→ PROBLEM: Word for word, transcribe the data below from the line with "Das bedeutet, wir wollen" to the line with "kann nichts ändern!**", keeping both of those lines.
Segment Start: EXTRACTED ENTRIES
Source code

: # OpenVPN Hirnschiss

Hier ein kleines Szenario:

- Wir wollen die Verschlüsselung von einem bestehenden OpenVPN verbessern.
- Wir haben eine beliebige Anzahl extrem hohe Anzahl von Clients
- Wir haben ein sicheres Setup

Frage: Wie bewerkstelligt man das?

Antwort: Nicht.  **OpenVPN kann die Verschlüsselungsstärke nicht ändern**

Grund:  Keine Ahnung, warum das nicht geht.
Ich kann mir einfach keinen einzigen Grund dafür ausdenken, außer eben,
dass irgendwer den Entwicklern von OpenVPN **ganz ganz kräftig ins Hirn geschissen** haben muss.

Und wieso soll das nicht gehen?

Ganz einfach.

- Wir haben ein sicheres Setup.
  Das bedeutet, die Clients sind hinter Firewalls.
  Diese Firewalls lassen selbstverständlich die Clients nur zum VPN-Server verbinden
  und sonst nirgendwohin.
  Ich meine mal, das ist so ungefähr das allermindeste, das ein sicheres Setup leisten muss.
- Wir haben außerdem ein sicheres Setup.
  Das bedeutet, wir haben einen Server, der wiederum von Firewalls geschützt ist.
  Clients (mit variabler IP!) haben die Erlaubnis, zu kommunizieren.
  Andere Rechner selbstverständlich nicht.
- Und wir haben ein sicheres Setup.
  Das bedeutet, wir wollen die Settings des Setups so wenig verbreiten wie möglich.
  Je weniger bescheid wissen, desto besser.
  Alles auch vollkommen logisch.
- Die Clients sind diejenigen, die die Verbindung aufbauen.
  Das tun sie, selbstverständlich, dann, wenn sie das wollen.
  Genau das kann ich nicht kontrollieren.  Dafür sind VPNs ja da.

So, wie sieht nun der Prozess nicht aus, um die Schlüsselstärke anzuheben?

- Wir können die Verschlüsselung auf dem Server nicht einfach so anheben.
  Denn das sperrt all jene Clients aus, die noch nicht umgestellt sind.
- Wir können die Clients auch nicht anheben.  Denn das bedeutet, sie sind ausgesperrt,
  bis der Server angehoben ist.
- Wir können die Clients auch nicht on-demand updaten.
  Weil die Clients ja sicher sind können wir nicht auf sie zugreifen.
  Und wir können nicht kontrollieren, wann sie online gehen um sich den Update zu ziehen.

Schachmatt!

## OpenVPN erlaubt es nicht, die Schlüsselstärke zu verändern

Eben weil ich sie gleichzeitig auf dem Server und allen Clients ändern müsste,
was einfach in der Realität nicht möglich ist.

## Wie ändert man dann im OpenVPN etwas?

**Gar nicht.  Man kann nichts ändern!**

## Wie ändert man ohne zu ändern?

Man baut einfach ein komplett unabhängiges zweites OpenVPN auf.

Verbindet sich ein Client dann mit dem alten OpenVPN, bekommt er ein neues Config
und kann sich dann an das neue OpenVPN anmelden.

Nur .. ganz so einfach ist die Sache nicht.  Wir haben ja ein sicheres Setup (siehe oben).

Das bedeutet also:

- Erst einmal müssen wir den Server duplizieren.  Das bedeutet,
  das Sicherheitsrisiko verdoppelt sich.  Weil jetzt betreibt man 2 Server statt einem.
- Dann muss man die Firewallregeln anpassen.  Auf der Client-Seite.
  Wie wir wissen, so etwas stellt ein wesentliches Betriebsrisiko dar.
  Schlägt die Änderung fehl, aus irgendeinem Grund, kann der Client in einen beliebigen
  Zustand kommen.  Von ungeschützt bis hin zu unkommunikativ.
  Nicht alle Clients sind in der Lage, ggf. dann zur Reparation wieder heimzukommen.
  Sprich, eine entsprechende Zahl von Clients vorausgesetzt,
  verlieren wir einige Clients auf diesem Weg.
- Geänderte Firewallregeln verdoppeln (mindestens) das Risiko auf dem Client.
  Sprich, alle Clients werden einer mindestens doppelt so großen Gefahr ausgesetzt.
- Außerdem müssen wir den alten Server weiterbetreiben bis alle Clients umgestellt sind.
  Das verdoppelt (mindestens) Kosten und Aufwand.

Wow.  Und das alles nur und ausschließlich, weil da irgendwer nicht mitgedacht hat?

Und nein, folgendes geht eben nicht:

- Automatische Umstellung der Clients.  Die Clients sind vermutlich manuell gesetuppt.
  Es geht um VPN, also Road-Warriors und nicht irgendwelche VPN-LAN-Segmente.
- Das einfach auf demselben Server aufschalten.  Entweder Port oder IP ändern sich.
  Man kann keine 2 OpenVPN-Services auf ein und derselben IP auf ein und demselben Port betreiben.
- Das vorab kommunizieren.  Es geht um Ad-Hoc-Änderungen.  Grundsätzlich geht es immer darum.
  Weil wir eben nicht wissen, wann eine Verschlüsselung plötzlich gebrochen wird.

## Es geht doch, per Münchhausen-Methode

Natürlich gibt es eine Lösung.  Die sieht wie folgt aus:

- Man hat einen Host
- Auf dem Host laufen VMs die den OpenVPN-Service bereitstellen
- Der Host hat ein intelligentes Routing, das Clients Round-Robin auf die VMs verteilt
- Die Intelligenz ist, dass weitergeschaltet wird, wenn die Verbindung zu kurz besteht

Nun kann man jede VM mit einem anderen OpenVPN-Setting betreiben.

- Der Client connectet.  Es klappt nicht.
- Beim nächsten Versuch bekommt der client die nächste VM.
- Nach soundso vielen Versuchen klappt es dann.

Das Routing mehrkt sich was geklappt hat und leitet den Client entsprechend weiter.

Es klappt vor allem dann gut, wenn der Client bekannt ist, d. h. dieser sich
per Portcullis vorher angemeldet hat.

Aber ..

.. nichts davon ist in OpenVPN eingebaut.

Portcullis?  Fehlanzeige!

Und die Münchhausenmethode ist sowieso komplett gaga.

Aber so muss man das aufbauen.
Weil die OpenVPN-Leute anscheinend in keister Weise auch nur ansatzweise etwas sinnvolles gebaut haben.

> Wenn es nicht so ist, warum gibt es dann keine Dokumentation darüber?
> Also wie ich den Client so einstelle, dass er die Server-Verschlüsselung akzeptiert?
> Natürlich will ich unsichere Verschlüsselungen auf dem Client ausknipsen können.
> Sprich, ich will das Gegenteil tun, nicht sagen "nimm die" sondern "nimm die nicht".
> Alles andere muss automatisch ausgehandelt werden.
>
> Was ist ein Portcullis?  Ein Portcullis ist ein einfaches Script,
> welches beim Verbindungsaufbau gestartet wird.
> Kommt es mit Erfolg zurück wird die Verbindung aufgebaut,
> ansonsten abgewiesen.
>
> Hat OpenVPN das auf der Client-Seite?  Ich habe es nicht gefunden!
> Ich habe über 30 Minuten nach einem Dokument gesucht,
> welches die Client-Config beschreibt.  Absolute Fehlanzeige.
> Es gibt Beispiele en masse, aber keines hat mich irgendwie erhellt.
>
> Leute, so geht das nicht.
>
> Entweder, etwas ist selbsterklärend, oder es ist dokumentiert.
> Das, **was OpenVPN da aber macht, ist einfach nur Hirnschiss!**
Segment End: EXTRACTED ENTRIES
→ RESULT FOR THIS TASK:
  Das bedeutet, wir wollen die Settings des Setups so wenig verbreiten wie möglich.
  Je weniger bescheid wissen, desto besser.
  Alles auch vollkommen logisch.
- Die Clients sind diejenigen, die die Verbindung aufbauen.
  Das tun sie, selbstverständlich, dann, wenn sie das wollen.
  Genau das kann ich nicht kontrollieren.  Dafür sind VPNs ja da.

So, wie sieht nun der Prozess nicht aus, um die Schlüsselstärke anzuheben?

- Wir können die Verschlüsselung auf dem Server nicht einfach so anheben.
  Denn das sperrt all jene Clients aus, die noch nicht umgestellt sind.
- Wir können die Clients auch nicht anheben.  Denn das bedeutet, sie sind ausgesperrt,
  bis der Server angehoben ist.
- Wir können die Clients auch nicht on-demand updaten.
  Weil die Clients ja sicher sind können wir nicht auf sie zugreifen.
  Und wir können nicht kontrollieren, wann sie online gehen um sich den Update zu ziehen.

Schachmatt!

## OpenVPN erlaubt es nicht, die Schlüsselstärke zu verändern

Eben weil ich sie gleichzeitig auf dem Server und allen Clients ändern müsste,
was einfach in der Realität nicht möglich ist.

## Wie ändert man dann im OpenVPN etwas?

**Gar nicht.  Man kann nichts ändern!**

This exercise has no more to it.